Passport Review Continued

Microsoft Passport Part One and a Half:

Continuing the User Experience

At the end of yesterday’s exciting episode, User X was waiting, mouse-finger poised, to click on our "Sign In" link… let’s see where the story continues!

The sign in graphic is a standard Passport graphic, probably pulled from the user’s cache, because all links to the graphic are from the passport server.

Passport Sign In

Our user already has a Passport profile, since they use Hotmail. However, the potential for discord in our harmonious user experience begins here, as the "standard" Passport screen is provided by Passport’s server.

The screen will likely be familiar to the user, since they are aware of the technology already. However, no visual continuity between your site and passport’s will be maintained, save for any stylistic cues you can provide to passport through CSS. If you’ve got a "Step X of Y" at the top of your checkout screens, or a progress meter, or even your site-wide navigation, say goodbye. Yuck.

Completion of the sign in brings another complete change to user interface, as the Passport cookie is written to the user’s machine, and they are returned to the environs of your site.

The Passport is Stamped

At this point, if it’s a simple protected area on the site, they are likely at the main menu of your proprietary content. If it’s a commerce situation, they are likely at the checkout stage, with Passport having passed their credit card data, etc. securely to your form. This is a nice benefit, but the ping-ponging of screens might be a bit off-putting to users who already tend to be leery about online purchasing.

In fairness to the concept, it should be pointed out that there are provisions for a site to customize the Passport screens to a degree. Though Microsoft describes this as "co-branding", it doesn’t seem to be nearly as pervasive as that label would suggest.

Basically, two rectangular areas are provided where the Passport page will optionally include whatever JavaScript you tell them to write to the page. If you used a lot of floating layers and DHTML, you might be able to pretty convincingly redraw your page design onto the Passport page, but it would be a hell of a lot of work, extremely slow, and wouldn’t work in most browsers.

On the upside, users might become accustomed to the Passport sign in if it became sufficiently ubiquitous, and you might even be lucky enough to encounter a user who had already signed in to Passport during that browsing session, which would make the whole process invisible on your site.

In either of those cases, being able to include your logo on the standard sign in screen would be valuable, but it remains be seen whether the tradeoff in design flexibility will result in overall usability gains.

Passport Sign Out

Conclusion

If you’ve got content worth signing in for, or a product worth paying for online, you’ve probably already got a registration system in place. Then switching over to Passport authentication would probably not be worth the time and expense. However, if you have a new client with concerns about implementing registration, Passport may be worth your consideration.
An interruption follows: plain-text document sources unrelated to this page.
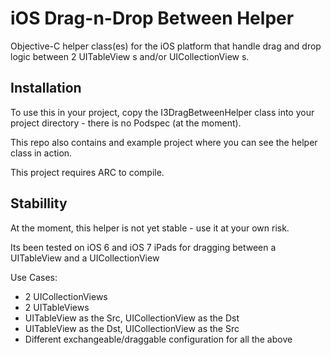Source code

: iOS Drag-n-Drop Between Helper
==============================

Objective-C helper class(es) for the iOS platform that handle drag and drop logic between 2 UITableView s and/or UICollectionView s.


Installation
------------

To use this in your project, copy the I3DragBetweenHelper class into your project directory - there is no Podspec (at the moment).

This repo also contains and example project where you can see the helper class in action.

This project requires ARC to compile.


Stabillity
----------

At the moment, this helper is not yet stable - use it at your own risk.

Its been tested on iOS 6 and iOS 7 iPads for dragging between a UITableView and a UICollectionView

Use Cases:
- 2 UICollectionViews
- 2 UITableViews
- UITableView as the Src, UICollectionView as the Dst
- UITableView as the Dst, UICollectionView as the Src
- Different exchangeable/draggable configuration for all the above


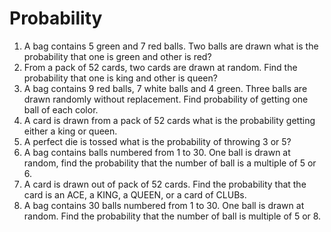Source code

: # Probability
1. A bag contains 5 green and 7 red balls. Two balls are drawn what is the probability that one is green and other is red?
2. From a pack of 52 cards, two cards are drawn at random. Find the probability that one is king and other is queen?
3. A bag contains 9 red balls, 7 white balls and 4 green. Three balls are drawn randomly without replacement. Find probability of getting one ball of each color.
4. A card is drawn from a pack of 52 cards what is the probability getting either a king or queen.
5. A perfect die is tossed what is the probability of throwing 3 or 5?
6. A bag contains balls numbered from 1 to 30. One ball is drawn at random, find the probability that the number of ball is a multiple of 5 or 6.
7. A card is drawn out of pack of 52 cards. Find the probability that the card is an ACE, a KING, a QUEEN, or a card of CLUBs.
8. A bag contains 30 balls numbered from 1 to 30. One ball is drawn at random. Find the probability that the number of ball is multiple of 5 or 8. 
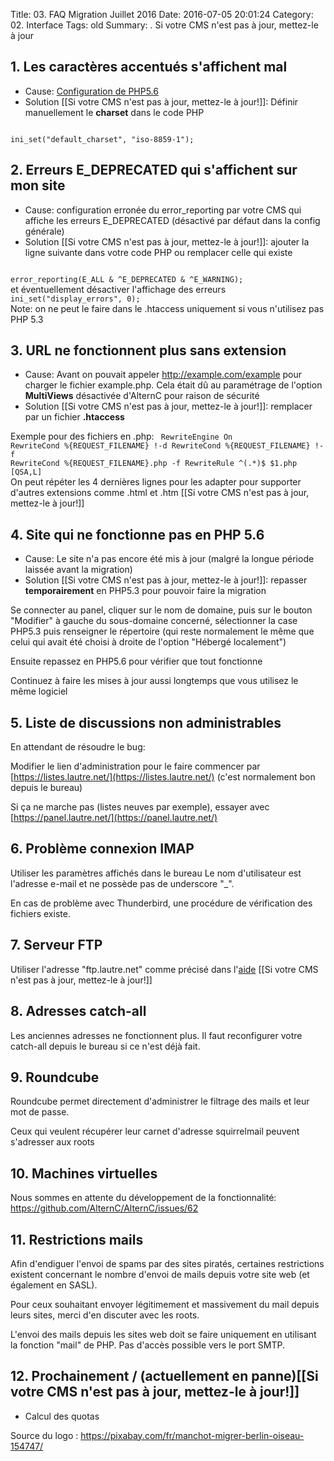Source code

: Title: 03. FAQ Migration Juillet 2016 
Date: 2016-07-05 20:01:24
Category: 02. Interface
Tags: old
Summary:  . Si votre CMS n'est pas à jour, mettez-le à jour

## 1. Les caractères accentués s'affichent mal


- Cause: [Configuration de PHP5.6](http://php.net/manual/fr/ini.core.php#ini.default-charset)
- Solution [[Si votre CMS n'est pas à jour, mettez-le à jour!]]: Définir manuellement le **charset** dans le code PHP
<code>
ini_set("default_charset", "iso-8859-1");
</code>


## 2. Erreurs E_DEPRECATED qui s'affichent sur mon site

- Cause: configuration erronée du error_reporting par votre CMS qui
affiche les erreurs E_DEPRECATED (désactivé par défaut dans la config
générale)
- Solution [[Si votre CMS n'est pas à jour, mettez-le à jour!]]: ajouter la ligne suivante dans votre code PHP ou remplacer
celle qui existe
<code>
error_reporting(E_ALL & ^E_DEPRECATED & ^E_WARNING);
</code>
et éventuellement désactiver l'affichage des erreurs
<code>
ini_set("display_errors", 0);
</code>
Note: on ne peut le faire dans le .htaccess uniquement si vous n'utilisez
pas PHP 5.3

## 3. URL ne fonctionnent plus sans extension


- Cause: Avant on pouvait appeler http://example.com/example pour charger
le fichier example.php. Cela était dû au paramétrage de l'option
**MultiViews** désactivée d'AlternC pour raison de sécurité
- Solution [[Si votre CMS n'est pas à jour, mettez-le à jour!]]: remplacer par un fichier **.htaccess**

Exemple pour des fichiers en .php:
<code>
RewriteEngine On
RewriteCond %{REQUEST_FILENAME} !-d
RewriteCond %{REQUEST_FILENAME} !-f
RewriteCond %{REQUEST_FILENAME}.php -f
RewriteRule ^(.*)$ $1.php [QSA,L]
</code>
On peut répéter les 4 dernières lignes pour les adapter pour supporter
d'autres extensions comme .html et .htm
[[Si votre CMS n'est pas à jour, mettez-le à jour!]]

## 4. Site qui ne fonctionne pas en PHP 5.6

- Cause: Le site n'a pas encore été mis à jour (malgré la longue période
laissée avant la migration)
- Solution [[Si votre CMS n'est pas à jour, mettez-le à jour!]]: repasser **temporairement** en PHP5.3 pour pouvoir faire la
migration

Se connecter au panel, cliquer sur le nom de domaine, puis sur le bouton
"Modifier" à gauche du sous-domaine concerné, sélectionner la case PHP5.3
puis renseigner le répertoire (qui reste normalement le même que celui qui
avait été choisi à droite de l'option "Hébergé localement")

Ensuite repassez en PHP5.6 pour vérifier que tout fonctionne

Continuez à faire les mises à jour aussi longtemps que vous utilisez le
même logiciel


## 5. Liste de discussions non administrables


En attendant de résoudre le bug:

Modifier le lien d'administration pour le faire commencer par
[https://listes.lautre.net/](https://listes.lautre.net/) (c'est normalement bon depuis le bureau)

Si ça ne marche pas (listes neuves par exemple), essayer avec
[https://panel.lautre.net/](https://panel.lautre.net/)


## 6. Problème connexion IMAP


Utiliser les paramètres affichés dans le bureau
Le nom d'utilisateur est l'adresse e-mail et ne possède pas de underscore
"_".

En cas de problème avec Thunderbird, une procédure de vérification des
fichiers existe.


## 7. Serveur FTP


Utiliser l'adresse "ftp.lautre.net" comme précisé dans l'[aide](/04-import-de-fichiers-et-ftp.html) [[Si votre CMS n'est pas à jour, mettez-le à jour!]]

## 8. Adresses catch-all

Les anciennes adresses ne fonctionnent plus. Il faut reconfigurer votre catch-all depuis le bureau si ce n'est déjà fait.

## 9. Roundcube 

Roundcube permet directement d'administrer le filtrage des mails et leur mot de passe.

Ceux qui veulent récupérer leur carnet d'adresse squirrelmail peuvent s'adresser aux roots

## 10. Machines virtuelles
Nous sommes en attente du développement de la fonctionnalité:
https://github.com/AlternC/AlternC/issues/62

## 11. Restrictions mails

Afin d'endiguer l'envoi de spams par des sites piratés, certaines restrictions existent concernant le nombre d'envoi de mails depuis votre site web (et également en SASL).

Pour ceux souhaitant envoyer légitimement et massivement du mail depuis leurs sites, merci d'en discuter avec les roots.

L'envoi des mails depuis les sites web doit se faire uniquement en utilisant la fonction "mail" de PHP. Pas d'accès possible vers le port SMTP.

## 12. Prochainement / (actuellement en panne)[[Si votre CMS n'est pas à jour, mettez-le à jour!]]

- Calcul des quotas


Source du logo : https://pixabay.com/fr/manchot-migrer-berlin-oiseau-154747/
Whether to consider Passport for user sign in is mainly a concern of whether:

  1. Your users are sufficiently sophisticated in their knowledge of the web to deal with the interface changes when moving from your site to Passport sign and back;
  2. Your users would be comforted or reassured by seeing a Microsoft technology when dealing with their private and/or financial information;
  3. A sufficiently large percentage of your audience could be expected to already have Passport accounts, either through being experienced web-surfers, or by having a large overlap between your audience and, for example, Microsoft’s Money Central site, which uses the Passport registration.

The Bottom Line

Are we all going to get our Passports stamped? Probably not. I suspect Passport will remain, at least for the near future, a convenient way of getting between various Microsoft sites that we all deal with to one degree or another. On the other hand, I’m sure I, and others, will have tests or trial implementations of the technology in the next months, and the results of those tests will determine the success of the entire effort.

**Note:**Passport Part Two: Passing Through Customs, about the technical aspects of the system has been canceled by me because it’s too damn boring.

Extra Credit: Bonus points to whomever is the first to point me to an open-source implementation of Passport, the protocols are open enough that implementation should be nearly academic for experienced code hackers. Passport for Apache, anyone?